Walk­ing around town that evening, we meet one of the oldest cou­ples in the vil­lage, Henry and Si­mone Mignon. Henry is one of the few oc­to­ge­nar­i­ans born in Mont­genèvre that still lives here. They in­vite us in their home and he gives us an elab­o­rate oral his­tory of his life. With bushy gray eye­brows and a mouth framed by large joules, the 84-year-old re­cites his story through la­bored but pur­pose­ful sen­tences. He tells of learn­ing to ski when he was 4 years old on what was then called “the lift.” The Ital­ian oc­cu­pa­tion came in 1940, and he was taken away on a train des­tined for a work camp. He was then res­cued from that train by Red Cross just short of cross­ing into Ger­many. In a raspy, “God­fa­ther” voice, he re­calls how he re­turned to Mont­genèvre in 1945 only to find it com­pletely razed dur­ing the war.

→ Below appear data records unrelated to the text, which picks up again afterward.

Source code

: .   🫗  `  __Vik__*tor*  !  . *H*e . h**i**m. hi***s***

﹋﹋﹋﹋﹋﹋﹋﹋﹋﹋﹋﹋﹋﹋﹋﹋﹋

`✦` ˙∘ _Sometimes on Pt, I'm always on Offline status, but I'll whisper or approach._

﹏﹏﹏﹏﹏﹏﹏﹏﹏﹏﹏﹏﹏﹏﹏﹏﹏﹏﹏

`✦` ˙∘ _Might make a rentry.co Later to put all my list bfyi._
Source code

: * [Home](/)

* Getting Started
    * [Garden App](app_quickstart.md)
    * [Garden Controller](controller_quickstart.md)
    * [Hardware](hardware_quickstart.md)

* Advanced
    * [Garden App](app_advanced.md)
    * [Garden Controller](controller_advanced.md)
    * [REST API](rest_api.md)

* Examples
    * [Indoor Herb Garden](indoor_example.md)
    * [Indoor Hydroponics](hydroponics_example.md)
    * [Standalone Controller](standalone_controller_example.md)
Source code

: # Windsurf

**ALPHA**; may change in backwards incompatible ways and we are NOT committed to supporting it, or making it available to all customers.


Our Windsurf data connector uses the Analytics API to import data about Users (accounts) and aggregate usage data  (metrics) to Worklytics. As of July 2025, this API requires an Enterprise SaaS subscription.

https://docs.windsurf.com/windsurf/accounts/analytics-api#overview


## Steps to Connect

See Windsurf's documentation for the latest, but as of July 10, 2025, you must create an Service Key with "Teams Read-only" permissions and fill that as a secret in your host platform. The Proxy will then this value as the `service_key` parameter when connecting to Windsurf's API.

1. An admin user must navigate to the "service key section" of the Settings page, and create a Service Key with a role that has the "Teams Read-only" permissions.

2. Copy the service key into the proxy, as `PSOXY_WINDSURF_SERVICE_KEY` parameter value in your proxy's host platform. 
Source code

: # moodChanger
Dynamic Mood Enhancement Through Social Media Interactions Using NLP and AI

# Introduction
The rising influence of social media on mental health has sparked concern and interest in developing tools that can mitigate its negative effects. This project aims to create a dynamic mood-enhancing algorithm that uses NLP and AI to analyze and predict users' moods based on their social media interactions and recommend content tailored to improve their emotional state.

He helped re­build it be­fore a ca­reer as a cus­toms of­fi­cer took him through­out France. The town and ski­ing brought him back for good in 1994.

When I ask what keeps him here, he looks up with a thou­sand-yard stare of some­one try­ing to find words that are just out of his grasp. It’s a look that’s be­come fa­mil­iar this trip, but the an­swer even­tu­ally comes to him. “I was born here,” he says. “It’s where I saw the light for the first time and it’s where I want to see the light for the last time.” For once, no fur­ther ex­pla­na­tion is needed.

ABOVE: How you say...ah yes...meat, cheese, bread, cof­fee.

BE­LOW: Via Lat­tea lo­cal MarcoEyadin not ap­pear­ing to be in a rush for un­tracked.

ABOVE: The polizia will def­i­nitely not catch Sam Smoothy in the trees be­tween Sestriere and Prage­lato, Italy.

BE­LOW: Mario or Luigi? Lorenzo Bel­mondo lives the freeride life in the Via Lat­tea.

RIGHT: Va­len­tova, orig­i­nally from the Czech Repub­lic, shows why it’s good to get ed­died out in the Milky Way as she finds the line be­tween France and Italy.

LEFT: Mont­genèvre lo­cals Ali “Mon­key” Fair­head and Klara Va­len­tova.

LEFT: Sam Smoothy by­passes cus­toms and stamps a right-footer at Mont­genèvre, while the Sestriere, Italy, tram sta­tion (this page) acts as a gate­way to in­ter­est­ing, hid­den stashes.

BE­LOW: Henry and Si­mone Mignon have seen Mont­genèvre grow from the rub­ble of World War II into a quiet moun­tain vil­lage.